Take the lines below beginning at the line that has "Capstone \DocType \par" and stopping after the line that has "This allows you", and print them exactly as they are, with no other lines.

■ **RECORDS FOR THE EXERCISE**:
• • • • • • •
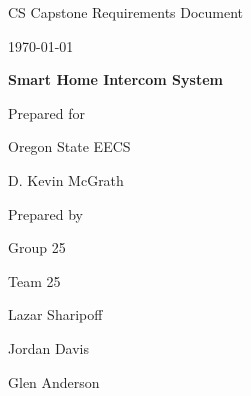 \documentclass[onecolumn, draftclsnofoot,10pt, compsoc]{IEEEtran}
\def \CapstoneTeamName{		Team 25}
\def \CapstoneTeamNumber{		25}
\def \GroupMemberOne{			Lazar Sharipoff}
\def \GroupMemberTwo{			Jordan Davis}
\def \GroupMemberThree{			Glen Anderson}
\def \CapstoneProjectName{		Smart Home Intercom System}
\def \CapstoneSponsorCompany{	Oregon State EECS}
\def \CapstoneSponsorPerson{		D. Kevin McGrath}
\def \DocType{		%
				Requirements Document
				}
\newcommand{\NameSigPair}[1]{\par
\makebox[2.75in][r]{#1} \hfil 	\makebox[3.25in]{\makebox[2.25in]{\hrulefill} \hfill		\makebox[.75in]{\hrulefill}}
\par\vspace{-12pt} \textit{\tiny\noindent
\makebox[2.75in]{} \hfil		\makebox[3.25in]{\makebox[2.25in][r]{Signature} \hfill	\makebox[.75in][r]{Date}}}}
\renewcommand{\NameSigPair}[1]{#1}
\begin{document}
\begin{titlepage}
    \begin{singlespace}
        \hfill 
        \par\vspace{.2in}
        \centering
        \scshape{
            \huge CS Capstone \DocType \par
            {\large\today}\par
            \vspace{.5in}
            \textbf{\Huge\CapstoneProjectName}\par
            \vfill
            {\large Prepared for}\par
            \Huge \CapstoneSponsorCompany\par
            \vspace{5pt}
            {\Large\NameSigPair{\CapstoneSponsorPerson}\par}
            {\large Prepared by }\par
            Group\CapstoneTeamNumber\par
            \CapstoneTeamName\par 
            \vspace{5pt}
            {\Large
                \NameSigPair{\GroupMemberOne}\par
                \NameSigPair{\GroupMemberTwo}\par
                \NameSigPair{\GroupMemberThree}\par
            }
            \vspace{20pt}
        }
        \begin{abstract}
        	This document is written using one sentence per line.
        	This allows you to have sensible diffs when you use \LaTeX with version control, as well as giving a quick visual test to see if sentences are too short/long.
        	If you have questions, ``The Not So Short Guide to LaTeX'' is a great resource (\url{https://tobi.oetiker.ch/lshort/lshort.pdf})
        \end{abstract}     
    \end{singlespace}
\end{titlepage}
\newpage
{}
\tableofcontents
\listoftables
\clearpage
\end{document}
• • • • • • •
■ **SOLUTION BELOW**:
            \huge CS Capstone \DocType \par
            {\large\today}\par
            \vspace{.5in}
            \textbf{\Huge\CapstoneProjectName}\par
            \vfill
            {\large Prepared for}\par
            \Huge \CapstoneSponsorCompany\par
            \vspace{5pt}
            {\Large\NameSigPair{\CapstoneSponsorPerson}\par}
            {\large Prepared by }\par
            Group\CapstoneTeamNumber\par
            \CapstoneTeamName\par 
            \vspace{5pt}
            {\Large
                \NameSigPair{\GroupMemberOne}\par
                \NameSigPair{\GroupMemberTwo}\par
                \NameSigPair{\GroupMemberThree}\par
            }
            \vspace{20pt}
        }
        \begin{abstract}
        	This document is written using one sentence per line.
        	This allows you to have sensible diffs when you use \LaTeX with version control, as well as giving a quick visual test to see if sentences are too short/long.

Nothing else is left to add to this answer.